En contrepartie, un moteur synchrone à aimants permanents ne démarre pas seul sur le réseau. Il a besoin d’un variateur dédié qui contrôle la position du rotor pour synchroniser le champ tournant. C’est un ensemble moteur-variateur indissociable, contrairement à l’asynchrone qu’on peut démarrer en direct (étoile-triangle, démarreur progressif).
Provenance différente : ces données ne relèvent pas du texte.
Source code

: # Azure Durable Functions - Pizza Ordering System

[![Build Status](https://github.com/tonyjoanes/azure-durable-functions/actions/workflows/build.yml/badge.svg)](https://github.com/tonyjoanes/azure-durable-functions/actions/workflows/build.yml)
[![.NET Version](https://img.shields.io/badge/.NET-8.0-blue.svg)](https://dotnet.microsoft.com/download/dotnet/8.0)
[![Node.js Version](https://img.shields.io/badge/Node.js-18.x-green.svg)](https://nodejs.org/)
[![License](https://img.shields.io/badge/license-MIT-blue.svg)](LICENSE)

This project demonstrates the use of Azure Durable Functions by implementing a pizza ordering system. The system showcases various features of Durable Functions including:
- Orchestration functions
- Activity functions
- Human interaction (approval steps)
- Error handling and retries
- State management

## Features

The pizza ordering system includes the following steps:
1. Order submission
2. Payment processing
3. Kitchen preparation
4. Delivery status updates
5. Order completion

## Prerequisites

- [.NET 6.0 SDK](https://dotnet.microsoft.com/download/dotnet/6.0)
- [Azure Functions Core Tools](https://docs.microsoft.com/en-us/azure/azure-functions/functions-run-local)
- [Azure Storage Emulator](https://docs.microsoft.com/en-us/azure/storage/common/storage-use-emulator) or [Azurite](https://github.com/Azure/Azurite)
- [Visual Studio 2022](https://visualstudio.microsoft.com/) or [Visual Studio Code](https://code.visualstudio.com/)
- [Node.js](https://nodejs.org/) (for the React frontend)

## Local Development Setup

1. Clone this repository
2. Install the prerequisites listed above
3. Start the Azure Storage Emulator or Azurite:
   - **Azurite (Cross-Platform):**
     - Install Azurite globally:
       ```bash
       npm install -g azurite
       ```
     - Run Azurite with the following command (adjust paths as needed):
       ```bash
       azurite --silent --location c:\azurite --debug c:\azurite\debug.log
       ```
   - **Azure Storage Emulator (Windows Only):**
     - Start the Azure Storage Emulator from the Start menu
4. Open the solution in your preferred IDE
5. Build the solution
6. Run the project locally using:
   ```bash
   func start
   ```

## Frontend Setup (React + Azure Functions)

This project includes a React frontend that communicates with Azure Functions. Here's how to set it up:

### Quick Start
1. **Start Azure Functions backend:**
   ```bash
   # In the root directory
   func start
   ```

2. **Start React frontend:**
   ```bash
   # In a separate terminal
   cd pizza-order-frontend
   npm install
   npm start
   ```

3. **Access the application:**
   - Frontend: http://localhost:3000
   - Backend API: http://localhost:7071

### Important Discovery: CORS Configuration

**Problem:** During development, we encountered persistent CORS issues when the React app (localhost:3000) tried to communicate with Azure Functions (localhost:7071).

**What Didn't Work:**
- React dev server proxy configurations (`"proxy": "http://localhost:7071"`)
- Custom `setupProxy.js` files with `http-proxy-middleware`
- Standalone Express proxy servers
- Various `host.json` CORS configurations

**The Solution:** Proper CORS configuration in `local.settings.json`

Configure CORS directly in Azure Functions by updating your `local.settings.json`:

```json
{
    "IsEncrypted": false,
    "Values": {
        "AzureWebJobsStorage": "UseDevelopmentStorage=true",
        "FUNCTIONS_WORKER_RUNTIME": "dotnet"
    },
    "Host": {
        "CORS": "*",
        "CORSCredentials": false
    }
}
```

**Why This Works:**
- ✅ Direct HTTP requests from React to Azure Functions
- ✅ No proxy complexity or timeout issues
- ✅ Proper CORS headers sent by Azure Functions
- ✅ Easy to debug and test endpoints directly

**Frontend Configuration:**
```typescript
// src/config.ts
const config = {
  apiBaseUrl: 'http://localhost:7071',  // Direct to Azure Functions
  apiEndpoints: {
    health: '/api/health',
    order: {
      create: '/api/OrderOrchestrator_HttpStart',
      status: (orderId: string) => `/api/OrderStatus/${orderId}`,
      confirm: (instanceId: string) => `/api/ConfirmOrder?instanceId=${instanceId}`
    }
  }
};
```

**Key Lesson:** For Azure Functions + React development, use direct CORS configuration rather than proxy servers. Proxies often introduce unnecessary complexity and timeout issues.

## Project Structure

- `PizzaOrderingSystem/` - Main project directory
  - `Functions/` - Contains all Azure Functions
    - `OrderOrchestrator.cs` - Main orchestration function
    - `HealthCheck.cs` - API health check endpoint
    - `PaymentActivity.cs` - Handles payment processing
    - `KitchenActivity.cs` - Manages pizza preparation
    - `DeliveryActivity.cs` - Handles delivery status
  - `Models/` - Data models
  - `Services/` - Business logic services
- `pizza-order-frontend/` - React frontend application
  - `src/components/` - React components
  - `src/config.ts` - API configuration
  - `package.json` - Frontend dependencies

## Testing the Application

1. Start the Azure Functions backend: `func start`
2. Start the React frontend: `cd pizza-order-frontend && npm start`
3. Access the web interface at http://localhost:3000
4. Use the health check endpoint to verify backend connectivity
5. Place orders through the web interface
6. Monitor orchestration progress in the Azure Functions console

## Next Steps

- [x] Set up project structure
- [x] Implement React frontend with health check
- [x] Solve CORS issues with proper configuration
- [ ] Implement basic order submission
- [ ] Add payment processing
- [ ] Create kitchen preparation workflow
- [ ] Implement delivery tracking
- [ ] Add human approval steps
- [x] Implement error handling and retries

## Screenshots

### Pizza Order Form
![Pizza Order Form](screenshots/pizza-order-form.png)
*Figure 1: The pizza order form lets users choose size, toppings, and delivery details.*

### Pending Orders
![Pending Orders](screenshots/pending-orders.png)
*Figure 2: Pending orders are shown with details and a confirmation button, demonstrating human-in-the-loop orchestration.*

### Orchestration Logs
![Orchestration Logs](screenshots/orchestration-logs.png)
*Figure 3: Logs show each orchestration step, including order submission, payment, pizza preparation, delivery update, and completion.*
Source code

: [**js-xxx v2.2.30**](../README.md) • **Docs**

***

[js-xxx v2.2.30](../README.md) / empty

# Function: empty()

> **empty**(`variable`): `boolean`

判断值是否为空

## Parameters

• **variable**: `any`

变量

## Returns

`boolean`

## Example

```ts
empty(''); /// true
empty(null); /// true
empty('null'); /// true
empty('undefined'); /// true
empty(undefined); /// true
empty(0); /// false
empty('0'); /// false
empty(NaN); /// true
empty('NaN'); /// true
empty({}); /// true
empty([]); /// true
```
Détail des composants d'un moteur asynchrone démonté sur un établi de laboratoire BTS électrotechnique

Comparatif moteur synchrone et asynchrone : tableau de synthèse BTS

Critère Moteur asynchrone Moteur synchrone
Vitesse du rotor Inférieure à Ns (glissement) Égale à Ns
Démarrage direct réseau Possible (étoile-triangle, etc.) Impossible sans variateur
Rendement en charge partielle Se dégrade sensiblement Reste élevé (aimants permanents)
Maintenance rotor Cage : quasi nulle. Bobiné : bagues et balais Aimants : quasi nulle. Bobiné : bagues et balais
Coût d’achat Plus faible à puissance égale Plus élevé (aimants ou excitation)
Variateur obligatoire Non (mais recommandé) Oui

Ce tableau résume les différences opérationnelles entre moteur synchrone et asynchrone telles qu’elles apparaissent dans les situations d’analyse et de maintenance du BTS.

Méthode pour les exercices BTS : raisonner en chaîne de puissance

Plutôt que de traiter le moteur comme un composant isolé, on gagne du temps en raisonnant sur la chaîne complète : réseau (ou variateur) → stator → entrefer → rotor → charge mécanique. À chaque étape, on identifie les pertes et on applique les relations de puissance.

  • Pour l’asynchrone : calculer Ns, puis le glissement, puis Ptr, puis Pjr = g × Ptr, puis la puissance utile après pertes mécaniques
  • Pour le synchrone : pas de glissement, donc les pertes rotoriques se limitent à l’excitation (si bobinée) et aux pertes mécaniques
  • Dans les deux cas : vérifier la cohérence du rendement global en comparant puissance absorbée et puissance utile

Le référentiel BTS électrotechnique attend aussi une capacité à communiquer techniquement sur ces systèmes. Savoir expliquer à un interlocuteur non spécialiste pourquoi un moteur synchrone à aimants permanents coûte plus cher mais consomme moins sur la durée fait partie des compétences évaluées. L’arbitrage entre coût d’investissement et coût d’exploitation reste le fil conducteur de la plupart des études de cas.